We purchased Conway Plaza from an unaffiliated third party by paying the entire
purchase price we paid for the property in cash. The property will most likely
be financed in the future. Our wholly owned Florida limited liability company,
Inland Southeast Conway, L.L.C., owns the entire fee simple interest in Conway
Plaza. Our total acquisition cost, including expenses, was approximately
$8,540,363. This amount may increase by additional costs which have not yet
been finally determined. We expect any additional acquisition related costs to
be insignificant. Our acquisition cost is approximately $72 per square foot of
leasable space, which consists of the following:
* Purchase Price......................................... $ 8,500,000
* Acquisition costs to third parties..................... 40,363
-------------
TOTAL......................... $ 8,540,363
=============
In evaluating this property as a potential acquisition, we considered a variety
of factors including location, demographics, tenant mix, price per square foot,
occupancy and the fact that overall rental rates at the shopping center are
comparable to market rates. We believe that the shopping center is located
within a vibrant economic area. We did not consider any other factors
materially relevant to the decision to acquire this property.
We anticipate expending not more than approximately $250,000 for roof repairs
and parking lot and landscaping improvements over the next one to two years.

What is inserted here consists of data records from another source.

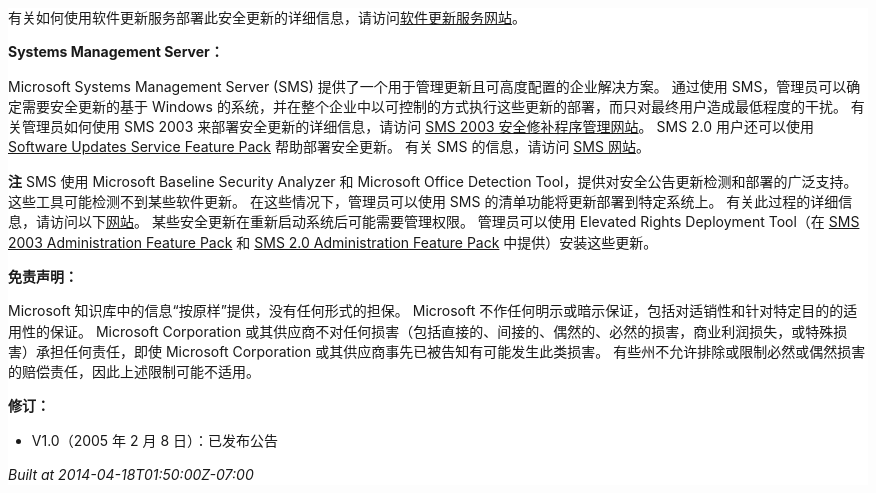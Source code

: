 有关如何使用软件更新服务部署此安全更新的详细信息，请访问[软件更新服务网站](http://go.microsoft.com/fwlink/?linkid=21133)。

**Systems Management Server：**  

Microsoft Systems Management Server (SMS) 提供了一个用于管理更新且可高度配置的企业解决方案。 通过使用 SMS，管理员可以确定需要安全更新的基于 Windows 的系统，并在整个企业中以可控制的方式执行这些更新的部署，而只对最终用户造成最低程度的干扰。 有关管理员如何使用 SMS 2003 来部署安全更新的详细信息，请访问 [SMS 2003 安全修补程序管理网站](http://go.microsoft.com/fwlink/?linkid=22939)。 SMS 2.0 用户还可以使用 [Software Updates Service Feature Pack](http://go.microsoft.com/fwlink/?linkid=33340) 帮助部署安全更新。 有关 SMS 的信息，请访问 [SMS 网站](http://go.microsoft.com/fwlink/?linkid=21158)。

**注** SMS 使用 Microsoft Baseline Security Analyzer 和 Microsoft Office Detection Tool，提供对安全公告更新检测和部署的广泛支持。 这些工具可能检测不到某些软件更新。 在这些情况下，管理员可以使用 SMS 的清单功能将更新部署到特定系统上。 有关此过程的详细信息，请访问以下[网站](http://go.microsoft.com/fwlink/?linkid=33341)。 某些安全更新在重新启动系统后可能需要管理权限。 管理员可以使用 Elevated Rights Deployment Tool（在 [SMS 2003 Administration Feature Pack](http://go.microsoft.com/fwlink/?linkid=33387) 和 [SMS 2.0 Administration Feature Pack](http://go.microsoft.com/fwlink/?linkid=21161) 中提供）安装这些更新。

**免责声明：**  

Microsoft 知识库中的信息“按原样”提供，没有任何形式的担保。 Microsoft 不作任何明示或暗示保证，包括对适销性和针对特定目的的适用性的保证。 Microsoft Corporation 或其供应商不对任何损害（包括直接的、间接的、偶然的、必然的损害，商业利润损失，或特殊损害）承担任何责任，即使 Microsoft Corporation 或其供应商事先已被告知有可能发生此类损害。 有些州不允许排除或限制必然或偶然损害的赔偿责任，因此上述限制可能不适用。

**修订：**  

-   V1.0（2005 年 2 月 8 日）：已发布公告

*Built at 2014-04-18T01:50:00Z-07:00*
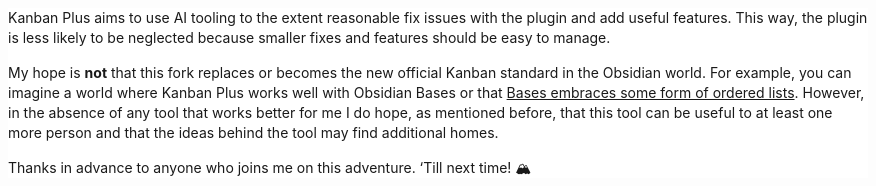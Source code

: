 Kanban Plus aims to use AI tooling to the extent reasonable fix issues with the plugin and add useful features. This way, the plugin is less likely to be neglected because smaller fixes and features should be easy to manage.

My hope is  **not**  that this fork replaces or becomes the new official Kanban standard in the Obsidian world. For example, you can imagine a world where Kanban Plus works well with Obsidian Bases or that  [Bases embraces some form of ordered lists](https://medium.com/@geetduggal/tech-habits-lists-in-obsidian-kanban-vs-obsidian-bases-f613b1673d56). However, in the absence of any tool that works better for me I do hope, as mentioned before, that this tool can be useful to at least one more person and that the ideas behind the tool may find additional homes.

Thanks in advance to anyone who joins me on this adventure. ‘Till next time! 🏔️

It is unlikely that the majority of such expenditures will be passed through to
the tenants.
An environmental assessment conducted in 1994 identified the presence of
tetrachloroethylene (PCE) and trichloroethylene (TCE) in the groundwater at the
property. The PCE and TCE were reportedly present as the result of releases
primarily from a dry cleaner located adjacent to our property, and secondarily,
from a dry cleaner that for approximately 30 years, and until August 1998, was
a tenant at our property.
Based upon a sampling of groundwater in January 2000, there is an environmental
risk at the site but we have been advised that it appears to be relatively low
because the on-site contamination measured in water samples taken in 1994 has
diminished significantly. Additionally, based upon the results of the sampling
in January 2000 of surface water, we have been advised that there is no
apparent environmental risk off our site as nothing of environmental concern
was detected in the water samples taken from the lake adjacent to and
downgradient of our property. Therefore, we do not at this time anticipate any
third-party having a legal basis for making a claim or filing a lawsuit against
us for existing conditions.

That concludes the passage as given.